After a Covid-year of emotional stress suffered by half our planet (the global south has had other problems to worry about), what sane person would care to ratchet up rates of anxiety for billions of people? No one. And yet the top EU official and in on one of the world's most influential media outlets has consciously decided to issue a statement right out of a script of some 1970s horror flick, like Deep Red, in which we all appear as film extras.

So why spread panic? The original hypothesis, which smacked of conspiracy and the use of fear as a means of controlling the general population, is becoming increasingly convincing. "Phobocracy" is just the latest development of governance: whoever is able to terrorise the masses is in charge. The "virus of fear" will be the real pandemic of the future. It will be a virus that is far more contagious than Covid-19 because it is transmitted through words and images, and its victims can be young and old, educated and ignorant alike.

The Covid pandemic will end, perhaps of its own accord or because of vaccines or acquired natural immunity. Perhaps because of all three. Yet, fear and the blackmail associated with it supposedly must go on. So here we are, rubbing our crystal balls and making predictions about an indefinite apocalypse. But people of common sense are still wondering: how is it possible that, right up until a year ago, all the various previous pandemics had occurred yet never disrupted our lives as they do now? And why, all of a sudden, will future pandemics be so devastating that we will be forced to wear masks and shutter ourselves at home forever? Something is clearly not right.

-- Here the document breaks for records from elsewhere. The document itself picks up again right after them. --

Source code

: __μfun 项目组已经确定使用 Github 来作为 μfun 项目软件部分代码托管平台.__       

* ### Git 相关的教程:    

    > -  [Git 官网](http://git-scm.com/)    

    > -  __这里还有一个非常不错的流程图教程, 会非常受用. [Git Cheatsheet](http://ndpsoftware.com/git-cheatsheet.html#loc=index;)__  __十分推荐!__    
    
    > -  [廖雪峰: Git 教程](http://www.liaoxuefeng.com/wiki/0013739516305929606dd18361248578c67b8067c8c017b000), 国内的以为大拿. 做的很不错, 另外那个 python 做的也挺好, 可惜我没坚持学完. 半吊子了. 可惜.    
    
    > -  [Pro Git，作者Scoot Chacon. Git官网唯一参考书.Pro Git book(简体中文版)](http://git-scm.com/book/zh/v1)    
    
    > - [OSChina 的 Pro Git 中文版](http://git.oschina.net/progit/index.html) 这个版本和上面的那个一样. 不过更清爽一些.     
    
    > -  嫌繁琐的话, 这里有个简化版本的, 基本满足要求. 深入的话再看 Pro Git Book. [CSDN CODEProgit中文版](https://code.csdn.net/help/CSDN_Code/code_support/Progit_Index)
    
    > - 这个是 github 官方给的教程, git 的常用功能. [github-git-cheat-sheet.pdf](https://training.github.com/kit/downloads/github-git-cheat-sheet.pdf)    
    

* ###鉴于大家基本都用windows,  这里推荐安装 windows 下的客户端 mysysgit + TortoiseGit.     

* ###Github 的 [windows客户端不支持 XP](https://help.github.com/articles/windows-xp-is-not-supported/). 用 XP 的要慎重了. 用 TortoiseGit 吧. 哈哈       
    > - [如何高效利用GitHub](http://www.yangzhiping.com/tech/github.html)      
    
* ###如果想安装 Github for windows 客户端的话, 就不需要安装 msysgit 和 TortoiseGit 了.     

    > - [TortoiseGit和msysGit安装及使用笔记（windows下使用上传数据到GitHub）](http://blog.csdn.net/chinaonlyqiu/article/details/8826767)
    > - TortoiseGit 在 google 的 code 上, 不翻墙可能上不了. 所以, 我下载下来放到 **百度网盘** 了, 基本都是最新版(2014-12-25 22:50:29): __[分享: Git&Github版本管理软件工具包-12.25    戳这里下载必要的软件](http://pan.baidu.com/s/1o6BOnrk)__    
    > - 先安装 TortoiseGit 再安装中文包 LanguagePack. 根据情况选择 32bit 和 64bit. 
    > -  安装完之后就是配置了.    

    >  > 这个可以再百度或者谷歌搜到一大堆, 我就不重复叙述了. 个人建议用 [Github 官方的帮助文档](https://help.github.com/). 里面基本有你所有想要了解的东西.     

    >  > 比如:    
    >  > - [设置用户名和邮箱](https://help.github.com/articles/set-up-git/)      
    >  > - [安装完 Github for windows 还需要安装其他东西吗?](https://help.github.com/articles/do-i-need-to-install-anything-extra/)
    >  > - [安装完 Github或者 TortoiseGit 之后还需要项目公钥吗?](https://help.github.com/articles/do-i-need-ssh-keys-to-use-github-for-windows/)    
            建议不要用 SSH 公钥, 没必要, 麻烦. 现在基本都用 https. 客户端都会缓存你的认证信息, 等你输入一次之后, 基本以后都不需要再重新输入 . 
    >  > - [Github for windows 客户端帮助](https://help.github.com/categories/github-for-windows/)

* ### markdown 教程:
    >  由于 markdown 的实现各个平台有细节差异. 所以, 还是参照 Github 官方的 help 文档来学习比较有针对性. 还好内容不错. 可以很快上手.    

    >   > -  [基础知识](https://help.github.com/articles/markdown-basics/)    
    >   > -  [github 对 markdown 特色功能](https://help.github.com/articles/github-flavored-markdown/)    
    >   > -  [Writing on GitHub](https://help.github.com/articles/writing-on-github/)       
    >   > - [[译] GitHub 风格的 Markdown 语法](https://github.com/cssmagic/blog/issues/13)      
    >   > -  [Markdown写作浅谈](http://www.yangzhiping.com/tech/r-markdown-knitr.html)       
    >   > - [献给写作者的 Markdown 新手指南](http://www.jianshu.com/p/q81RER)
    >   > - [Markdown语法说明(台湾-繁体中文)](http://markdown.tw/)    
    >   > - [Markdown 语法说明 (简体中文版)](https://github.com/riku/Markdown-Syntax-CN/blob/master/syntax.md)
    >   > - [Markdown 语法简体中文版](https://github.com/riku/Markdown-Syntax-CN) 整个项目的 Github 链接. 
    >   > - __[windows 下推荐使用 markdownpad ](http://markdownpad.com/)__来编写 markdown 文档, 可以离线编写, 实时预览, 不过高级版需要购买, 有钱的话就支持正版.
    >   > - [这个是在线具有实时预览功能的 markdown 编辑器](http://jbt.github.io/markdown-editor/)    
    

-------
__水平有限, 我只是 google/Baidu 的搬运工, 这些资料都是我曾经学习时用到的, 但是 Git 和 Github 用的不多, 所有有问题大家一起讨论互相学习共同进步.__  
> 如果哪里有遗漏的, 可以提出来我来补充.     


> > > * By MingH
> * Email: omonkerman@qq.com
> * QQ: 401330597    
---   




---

But it doesn't matter. Those who succumb to panic do not reason, but rather obey so as to save their own skin. Let's not refer to the ready observance of personal safety measures as our "civil responsibility",  because, in most cases, those who put on masks, disinfect themselves, and socially distance, really do it for themselves and not for others. If this much-celebrated "civic responsibility" were so widespread, everyone would pay their full taxes, no one would try to emulate Formula One champion Lewis Hamilton when driving their cars. Nor would they park in a no-parking areas nor toss their old mattresses into fields behind their homes. This list of “civic responsibilities” could go on and on.

 

No, it is really fear that drives us because "I" am the person I care about most. Von der Leyen, and not only her, has understood this fact all too well. Thus, given that some hope is now being injected into people's hearts along with the vaccines they are getting, there’s a rush to nip such new-found confidence in the bud, while warning that pandemics will continue in perpetuity. Therefore it’s necessary use a strategy to control mass consciousness by spreading, in a cyclical and uninterrupted manner, two collective moods: induced anxiety followed by temporary hope. This fear mongering threatens and then reassures, threatens and then reassures. Those who have the antidote against this fear are the same people who are keeping everyone always on edge.